OCZ Agility 4 256GB SSD Review
OCZ Agility 4 256GB Performance
Crystal Disk Mark 3.0.1 x64
Crystal Disk Mark is another popular benchmark which allows us to measure both sequential read/write speeds as well as random read/write speeds. With this benchmark, tests can be run using both random fill (incompressible data) and 0 fill (compressible data). Realistically in typical computer usage scenarios, data being transferred will consist of a mixture of both incompressible and compressible data.
Huh… this is interesting. I’m very used to SSDs performing better when dealing with compressible data, but with the Agility 4, it seems like the SSD actually performs worse here (remember, Crystal Disk Mark doesn’t deal with queuing) with sequential reads at over 100MB/s slower when dealing with compressible data. Very strange.
On the bright side, 4K figures across the board are still good, which is the most important when dealing with day to day use.
AS SSD Benchmark
AS SSD is a very commonly used benchmark used to measure SSD performance in a number of categories. Here, tests are run using incompressible data, which most simulate real world usage. It also outputs a final score at the conclusion of the test based off the read and write performance of the drive.

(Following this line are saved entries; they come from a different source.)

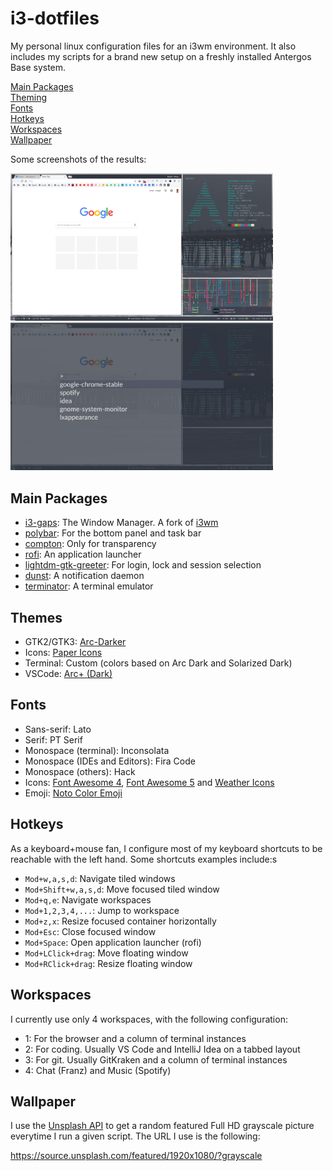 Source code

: # i3-dotfiles

My personal linux configuration files for an i3wm environment. It also includes my scripts for a brand new setup on a freshly installed Antergos Base system.

[Main Packages](#main-packages)</br>
[Theming](#theming)</br>
[Fonts](#fonts)</br>
[Hotkeys](#hotkeys)</br>
[Workspaces](#workspaces)</br>
[Wallpaper](#wallpaper)</br>

Some screenshots of the results:

<img src="screenshots/ws1+notif.png" width=420></img> <img src="screenshots/rofi.png" width=420></img>

## Main Packages

* [i3-gaps](https://github.com/Airblader/i3): The Window Manager. A fork of [i3wm](https://i3wm.org)
* [polybar](https://github.com/jaagr/polybar): For the bottom panel and task bar
* [compton](https://github.com/chjj/compton): Only for transparency
* [rofi](https://github.com/DaveDavenport/rofi): An application launcher
* [lightdm-gtk-greeter](https://wiki.archlinux.org/index.php/LightDM#Greeter): For login, lock and session selection
* [dunst](https://github.com/dunst-project/dunst): A notification daemon
* [terminator](https://gnometerminator.blogspot.fr/p/introduction.html): A terminal emulator

## Themes
* GTK2/GTK3: [Arc-Darker](https://github.com/horst3180/arc-theme)
* Icons: [Paper Icons](https://snwh.org/paper)
* Terminal: Custom (colors based on Arc Dark and Solarized Dark)
* VSCode: [Arc+ (Dark)](https://marketplace.visualstudio.com/items?itemName=ph-hawkins.arc-plus)

## Fonts

* Sans-serif: Lato
* Serif: PT Serif
* Monospace (terminal): Inconsolata
* Monospace (IDEs and Editors): Fira Code
* Monospace (others): Hack
* Icons: [Font Awesome 4](https://fontawesome.com/v4.7.0/), [Font Awesome 5](https://fontawesome.com/) and [Weather Icons](http://erikflowers.github.io/weather-icons/)
* Emoji: [Noto Color Emoji](https://www.google.com/get/noto/help/emoji/)

## Hotkeys

As a keyboard+mouse fan, I configure most of my keyboard shortcuts to be reachable with the left hand. Some shortcuts examples include:s
* `Mod+w,a,s,d`: Navigate tiled windows
* `Mod+Shift+w,a,s,d`: Move focused tiled window
* `Mod+q,e`: Navigate workspaces
* `Mod+1,2,3,4,...`: Jump to workspace
* `Mod+z,x`: Resize focused container horizontally
* `Mod+Esc`: Close focused window
* `Mod+Space`: Open application launcher (rofi)
* `Mod+LClick+drag`: Move floating window
* `Mod+RClick+drag`: Resize floating window

## Workspaces

I currently use only 4 workspaces, with the following configuration:
* 1: For the browser and a column of terminal instances
* 2: For coding. Usually VS Code and IntelliJ Idea on a tabbed layout
* 3: For git. Usually GitKraken and a column of terminal instances
* 4: Chat (Franz) and Music (Spotify)

## Wallpaper

I use the [Unsplash API](https://source.unsplash.com/) to get a random featured Full HD grayscale picture everytime I run a given script. The URL I use is the following:

https://source.unsplash.com/featured/1920x1080/?grayscale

AS SSD results mirror Crystal Disk Mark quite well and in the compression benchmark, we see that the Indilinx Everest 2 controller has fairly stable performance no matter if the data is compressible or incompressible. Performance across compression levels in both read and write is a bit inconsistent in comparison to the Vertex 4, which is probably due to the asynchronous NAND bottleneck.